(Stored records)

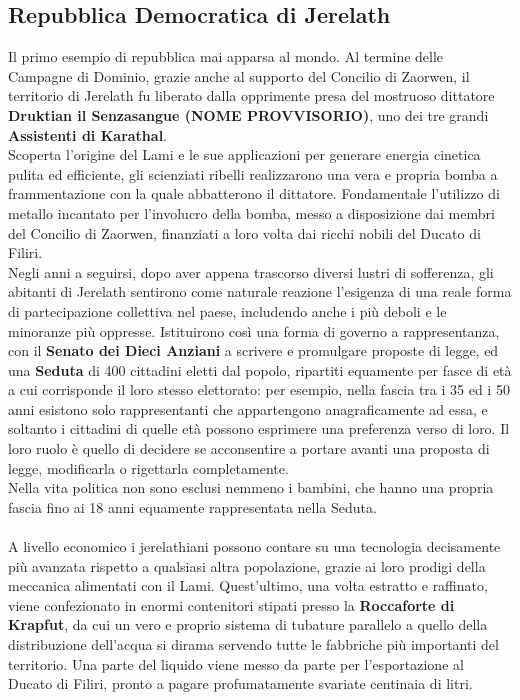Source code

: \documentclass[a4paper]{scrreprt}
\begin{document}
\subsection{Repubblica Democratica di Jerelath}
Il primo esempio di repubblica mai apparsa al mondo. Al termine delle Campagne di Dominio, grazie anche al supporto del Concilio di Zaorwen, il territorio di Jerelath fu liberato dalla opprimente presa del mostruoso dittatore \textbf{Druktian il Senzasangue (NOME PROVVISORIO)}, uno dei tre grandi \textbf{Assistenti di Karathal}.\\ 
Scoperta l'origine del Lami e le sue applicazioni per generare energia cinetica pulita ed efficiente, gli scienziati ribelli realizzarono una vera e propria bomba a frammentazione con la quale abbatterono il dittatore. Fondamentale l'utilizzo di metallo incantato per l'involucro della bomba, messo a disposizione dai membri del Concilio di Zaorwen, finanziati a loro volta dai ricchi nobili del Ducato di Filiri.\\
Negli anni a seguirsi, dopo aver appena trascorso diversi lustri di sofferenza, gli abitanti di Jerelath sentirono come naturale reazione l'esigenza di una reale forma di partecipazione collettiva nel paese, includendo anche i più deboli e le minoranze più oppresse. Istituirono così una forma di governo a rappresentanza, con il \textbf{Senato dei Dieci Anziani} a scrivere e promulgare proposte di legge, ed una \textbf{Seduta} di 400 cittadini eletti dal popolo, ripartiti equamente per fasce di età a cui corrisponde il loro stesso elettorato: per esempio, nella fascia tra i 35 ed i 50 anni esistono solo rappresentanti che appartengono anagraficamente ad essa, e soltanto i cittadini di quelle età possono esprimere una preferenza verso di loro. 
Il loro ruolo è quello di decidere se acconsentire a portare avanti una proposta di legge, modificarla o rigettarla completamente.\\
Nella vita politica non sono esclusi nemmeno i bambini, che hanno una propria fascia fino ai 18 anni equamente rappresentata nella Seduta.\\
\\
A livello economico i jerelathiani possono contare su una tecnologia decisamente più avanzata rispetto a qualsiasi altra popolazione, grazie ai loro prodigi della meccanica alimentati con il Lami. Quest'ultimo, una volta estratto e raffinato, viene confezionato in enormi contenitori stipati presso la \textbf{Roccaforte di Krapfut}, da cui un vero e proprio sistema di tubature parallelo a quello della distribuzione dell'acqua si dirama servendo tutte le fabbriche più importanti del territorio. Una parte del liquido viene messo da parte per l'esportazione al Ducato di Filiri, pronto a pagare profumatamente svariate centinaia di litri.\\
\end{document}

• _The task_: Output every record above word for word, omitting any pictures they contain.

• _Solution to this exercise_:
Source code

: \documentclass[a4paper]{scrreprt}
\begin{document}
\subsection{Repubblica Democratica di Jerelath}
Il primo esempio di repubblica mai apparsa al mondo. Al termine delle Campagne di Dominio, grazie anche al supporto del Concilio di Zaorwen, il territorio di Jerelath fu liberato dalla opprimente presa del mostruoso dittatore \textbf{Druktian il Senzasangue (NOME PROVVISORIO)}, uno dei tre grandi \textbf{Assistenti di Karathal}.\\ 
Scoperta l'origine del Lami e le sue applicazioni per generare energia cinetica pulita ed efficiente, gli scienziati ribelli realizzarono una vera e propria bomba a frammentazione con la quale abbatterono il dittatore. Fondamentale l'utilizzo di metallo incantato per l'involucro della bomba, messo a disposizione dai membri del Concilio di Zaorwen, finanziati a loro volta dai ricchi nobili del Ducato di Filiri.\\
Negli anni a seguirsi, dopo aver appena trascorso diversi lustri di sofferenza, gli abitanti di Jerelath sentirono come naturale reazione l'esigenza di una reale forma di partecipazione collettiva nel paese, includendo anche i più deboli e le minoranze più oppresse. Istituirono così una forma di governo a rappresentanza, con il \textbf{Senato dei Dieci Anziani} a scrivere e promulgare proposte di legge, ed una \textbf{Seduta} di 400 cittadini eletti dal popolo, ripartiti equamente per fasce di età a cui corrisponde il loro stesso elettorato: per esempio, nella fascia tra i 35 ed i 50 anni esistono solo rappresentanti che appartengono anagraficamente ad essa, e soltanto i cittadini di quelle età possono esprimere una preferenza verso di loro. 
Il loro ruolo è quello di decidere se acconsentire a portare avanti una proposta di legge, modificarla o rigettarla completamente.\\
Nella vita politica non sono esclusi nemmeno i bambini, che hanno una propria fascia fino ai 18 anni equamente rappresentata nella Seduta.\\
\\
A livello economico i jerelathiani possono contare su una tecnologia decisamente più avanzata rispetto a qualsiasi altra popolazione, grazie ai loro prodigi della meccanica alimentati con il Lami. Quest'ultimo, una volta estratto e raffinato, viene confezionato in enormi contenitori stipati presso la \textbf{Roccaforte di Krapfut}, da cui un vero e proprio sistema di tubature parallelo a quello della distribuzione dell'acqua si dirama servendo tutte le fabbriche più importanti del territorio. Una parte del liquido viene messo da parte per l'esportazione al Ducato di Filiri, pronto a pagare profumatamente svariate centinaia di litri.\\
\end{document}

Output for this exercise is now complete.